# Notification hub

This notebook will intend to fine-tune a model in order to handle the summarization of a message in a two-people dialogue. The model will write the summaries in first-person  to sound more casual

We will be using the `SAMSum Corpus` to train our model. It provides a high-quality chat-dialogues corpus that fits well our purpose.

The paper can be find here: [SAMSum Corpus: A Human-annotated Dialogue Dataset for Abstractive Summarization](https://arxiv.org/abs/1911.12237).

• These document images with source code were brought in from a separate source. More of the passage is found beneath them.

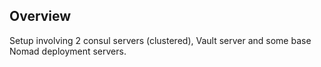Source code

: Overview
-

Setup involving 2 consul servers (clustered), Vault server and some base Nomad deployment servers.
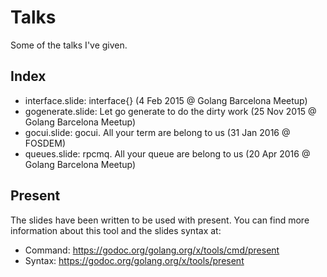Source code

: # Talks

Some of the talks I've given.

## Index

* interface.slide: interface{} (4 Feb 2015 @ Golang Barcelona Meetup)
* gogenerate.slide: Let go generate to do the dirty work (25 Nov 2015 @ Golang Barcelona Meetup)
* gocui.slide: gocui. All your term are belong to us (31 Jan 2016 @ FOSDEM)
* queues.slide: rpcmq. All your queue are belong to us (20 Apr 2016 @ Golang Barcelona Meetup)

## Present

The slides have been written to be used with present. You can find more
information about this tool and the slides syntax at:

* Command: https://godoc.org/golang.org/x/tools/cmd/present
* Syntax: https://godoc.org/golang.org/x/tools/present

We proceeded in a few steps :

* I. Creation of the work environment

  1. Loading the dataset
  2. loading the model & tokenizer
  3. Creating the Llama pipeline

* II. Data preprocessing

  1. Analyzing and cleaning data
  2. Creating an adapted dataset
  3. Quality and cleaning of the new dataset

* III. Training the model

  1. Loading the model
  2. Tokenization
  3. Training and evaluation of the final model

# Installations

Before we proceed, we need to ensure that the essential libraries are installed:
- `Hugging Face Transformers`: Provides us with a straightforward way to use pre-trained models and datasets.
- `PyTorch`: Serves as the backbone for deep learning operations.
- `Accelerate`: Optimizes PyTorch operations, especially on GPU.
- `rouge_score`: Allows us to get the ROUGE metric on Python.
- `datasets`: Allows us to load datasets from the transformer library.
- `py7zr`: Required in order to use the SAMSum corpus.

In [None]:
!pip install rouge_score transformers torch accelerate datasets py7zr

Collecting rouge_score
  Downloading rouge_score-0.1.2.tar.gz (17 kB)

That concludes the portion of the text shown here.